Legend has it that Goddess Durga took the form of 64 demi goddesses to defeat a demon. These Joginis were then given their place in the temple. They are depicted as either standing on an animal or a demon head.

The 64 Yogini Temple in Morena

This temple is located in the Morena district of Madhya Pradesh. It is also well known by the name of Ekattarso Temple. This particular temple is still in very good shape.

Located in Mitaoli or Mitawali village of the Morena district, it has Lord Shiva is at the centre, and has a circular wall with 64 chambers, an open Mandapa, also separated by a circular courtyard.

It is widely believed that the Sansad Bhawan or the Parliament House in Delhi has also been built on exactly the same lines of the Chausath Yogini Temple of Morena.

Apart from the prime deities as Lord Shiva and Goddess Durga, the 64 shrines in a circular pattern are one for each Yogini.

Known to have shikhars over the main shrine and the subsidiary ones, these shikhars are not present now. The slabs on the roof and walls have perforations in them that were used to collect the rain water. This structure has withstood the earthquakes of the millennia without any damage whatsoever to the circular structures.

Apart from the religious and architectural brilliance, this temple was well known as a ‘Tantrik Vishwavidyala’. Even foreigners used to come here to study tantra as a means of divine worship, only propagating the divine attainment by virtuous study. Even today sadhakas can be seen practicing here.

The Chausath Yogini Temple at Khajuraho

Amongst all the Yogini temples, this is the only one with a rectangular architectural plan. Located on a high platform, it is made up of large granite blocks with an open courtyard at the centre. Out of the total 65 shrines, only 35 survive now. The central shrine faces the north, and was originally one for Goddess Durga. The temple is in ruins now, and has got no sculptures. Amongst 3 large statues of Goddess are located at the Khajuraho museum.

This temple appears scary to some tourists visiting here.

The Hirapur Temple in Bhubaneshwar

This temple in Hirapur in the state of Orissa is a roofless temple. This temple is also believed to have been built by Queen Hiradevi, in the 9th century, it is also built on the same lines as the temple at Morena, with a circular wall housing the 64 yoginis in the enshrined cavities.

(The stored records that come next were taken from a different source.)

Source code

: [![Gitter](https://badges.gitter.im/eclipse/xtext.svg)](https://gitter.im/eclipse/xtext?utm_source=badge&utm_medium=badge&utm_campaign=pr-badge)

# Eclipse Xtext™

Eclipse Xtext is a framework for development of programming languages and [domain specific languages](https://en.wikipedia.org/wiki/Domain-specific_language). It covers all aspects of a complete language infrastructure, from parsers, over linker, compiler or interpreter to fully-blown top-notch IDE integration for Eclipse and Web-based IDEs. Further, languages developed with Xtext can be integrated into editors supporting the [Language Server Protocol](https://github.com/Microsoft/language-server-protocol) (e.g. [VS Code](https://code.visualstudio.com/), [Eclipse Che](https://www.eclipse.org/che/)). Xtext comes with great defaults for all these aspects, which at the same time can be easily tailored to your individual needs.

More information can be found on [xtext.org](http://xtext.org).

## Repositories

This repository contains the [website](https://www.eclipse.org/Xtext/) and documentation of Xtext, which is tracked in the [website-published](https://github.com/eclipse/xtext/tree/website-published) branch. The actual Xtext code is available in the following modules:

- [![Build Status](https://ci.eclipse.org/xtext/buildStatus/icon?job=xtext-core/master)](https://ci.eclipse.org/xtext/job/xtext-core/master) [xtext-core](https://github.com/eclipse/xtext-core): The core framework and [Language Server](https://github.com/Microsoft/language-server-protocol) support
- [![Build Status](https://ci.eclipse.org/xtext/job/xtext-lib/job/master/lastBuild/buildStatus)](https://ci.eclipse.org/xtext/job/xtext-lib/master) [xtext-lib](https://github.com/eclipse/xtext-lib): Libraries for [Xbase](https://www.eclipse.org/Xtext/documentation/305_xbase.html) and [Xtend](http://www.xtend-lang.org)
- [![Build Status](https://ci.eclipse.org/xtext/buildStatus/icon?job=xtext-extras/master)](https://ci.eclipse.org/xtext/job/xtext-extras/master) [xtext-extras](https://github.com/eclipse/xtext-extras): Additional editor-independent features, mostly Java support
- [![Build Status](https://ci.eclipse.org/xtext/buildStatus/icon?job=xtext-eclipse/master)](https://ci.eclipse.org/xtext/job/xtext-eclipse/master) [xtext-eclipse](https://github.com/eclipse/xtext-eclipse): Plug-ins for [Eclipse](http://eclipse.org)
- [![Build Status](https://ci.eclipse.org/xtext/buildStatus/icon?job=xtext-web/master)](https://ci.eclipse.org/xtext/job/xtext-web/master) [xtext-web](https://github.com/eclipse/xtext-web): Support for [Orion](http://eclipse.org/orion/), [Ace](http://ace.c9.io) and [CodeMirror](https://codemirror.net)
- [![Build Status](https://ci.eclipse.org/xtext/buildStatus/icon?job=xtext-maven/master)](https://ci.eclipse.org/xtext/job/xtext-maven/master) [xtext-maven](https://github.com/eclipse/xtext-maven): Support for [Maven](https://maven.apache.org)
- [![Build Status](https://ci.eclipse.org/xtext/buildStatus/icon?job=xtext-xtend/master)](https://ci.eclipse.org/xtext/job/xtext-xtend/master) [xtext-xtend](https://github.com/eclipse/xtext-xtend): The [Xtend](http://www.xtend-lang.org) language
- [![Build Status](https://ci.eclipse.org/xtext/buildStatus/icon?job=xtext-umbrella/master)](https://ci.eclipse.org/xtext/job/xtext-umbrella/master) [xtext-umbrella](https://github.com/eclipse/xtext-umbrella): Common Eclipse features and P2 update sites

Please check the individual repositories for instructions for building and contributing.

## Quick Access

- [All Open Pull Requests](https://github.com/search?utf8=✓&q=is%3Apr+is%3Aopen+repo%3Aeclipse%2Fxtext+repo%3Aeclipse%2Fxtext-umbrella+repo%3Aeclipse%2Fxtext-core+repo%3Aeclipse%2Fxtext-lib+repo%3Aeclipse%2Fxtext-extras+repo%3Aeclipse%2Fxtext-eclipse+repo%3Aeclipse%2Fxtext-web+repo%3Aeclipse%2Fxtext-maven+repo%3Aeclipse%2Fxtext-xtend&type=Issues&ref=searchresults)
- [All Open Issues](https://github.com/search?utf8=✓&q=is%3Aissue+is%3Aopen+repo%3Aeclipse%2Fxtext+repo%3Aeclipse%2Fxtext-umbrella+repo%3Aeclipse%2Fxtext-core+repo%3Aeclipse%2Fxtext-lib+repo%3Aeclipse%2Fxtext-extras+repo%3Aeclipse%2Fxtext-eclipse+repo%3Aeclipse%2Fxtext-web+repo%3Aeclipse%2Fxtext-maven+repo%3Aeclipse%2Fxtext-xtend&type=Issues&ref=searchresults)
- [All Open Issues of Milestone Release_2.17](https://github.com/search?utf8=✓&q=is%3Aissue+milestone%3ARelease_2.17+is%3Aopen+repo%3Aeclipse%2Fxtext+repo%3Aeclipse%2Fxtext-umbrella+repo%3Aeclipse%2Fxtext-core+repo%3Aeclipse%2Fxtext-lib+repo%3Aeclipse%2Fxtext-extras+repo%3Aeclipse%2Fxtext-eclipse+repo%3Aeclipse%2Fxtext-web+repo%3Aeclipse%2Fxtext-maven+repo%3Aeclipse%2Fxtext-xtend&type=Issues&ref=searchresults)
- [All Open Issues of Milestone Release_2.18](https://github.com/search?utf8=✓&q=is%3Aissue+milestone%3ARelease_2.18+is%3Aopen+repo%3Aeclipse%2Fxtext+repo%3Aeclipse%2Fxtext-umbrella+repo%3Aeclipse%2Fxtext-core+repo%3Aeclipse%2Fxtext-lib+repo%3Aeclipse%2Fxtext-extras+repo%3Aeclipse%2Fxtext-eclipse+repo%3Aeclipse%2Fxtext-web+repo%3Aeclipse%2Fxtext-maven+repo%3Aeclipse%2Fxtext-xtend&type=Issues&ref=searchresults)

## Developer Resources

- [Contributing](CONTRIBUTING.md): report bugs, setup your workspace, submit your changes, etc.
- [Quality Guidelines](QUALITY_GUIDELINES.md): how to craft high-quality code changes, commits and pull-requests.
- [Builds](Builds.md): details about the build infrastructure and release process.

Mahamaya being the principal Goddess here, the Devi is adorned with red cloth and vermilion. The Yogini deities are carved with black chlorite. The ornaments are highly symbolic being the bracelets, armlets, necklaces, anklets, earrings, garland and the headdress. The hairstyles are also either a one sided bun or a coronet of interlocking curls. Some are shown depicted with two arms, while some have four.

Here Godess Kali can be seen standing on a demon head. It has a Chandi Madap, with eight goddesses on all four sides.

The Ranipur Jharial Temple of Orissa

Also known as the “Soma Tirtha’, it is in the Balangir District of Orissa. Dating back to the 9th century to the reign of the Somavanshi Keshari kings, the cultural assemblance of India flourished with Shaivism, Vaishnavism and Buddhism.

This temple is another hypethral structure that gives an insight to the medieval occult practices, some of them are still prevalent in some districts of Orissa along with tribal traditions.

This temple has a three faced deities of Lord Shiva along with Goddess Parvati, encircled by the 64 yoginis. It is mainly regarded as a virtuous Shaiva Teerth. The Muslim invasion here in the 15th century was mainly the cause of its downfall.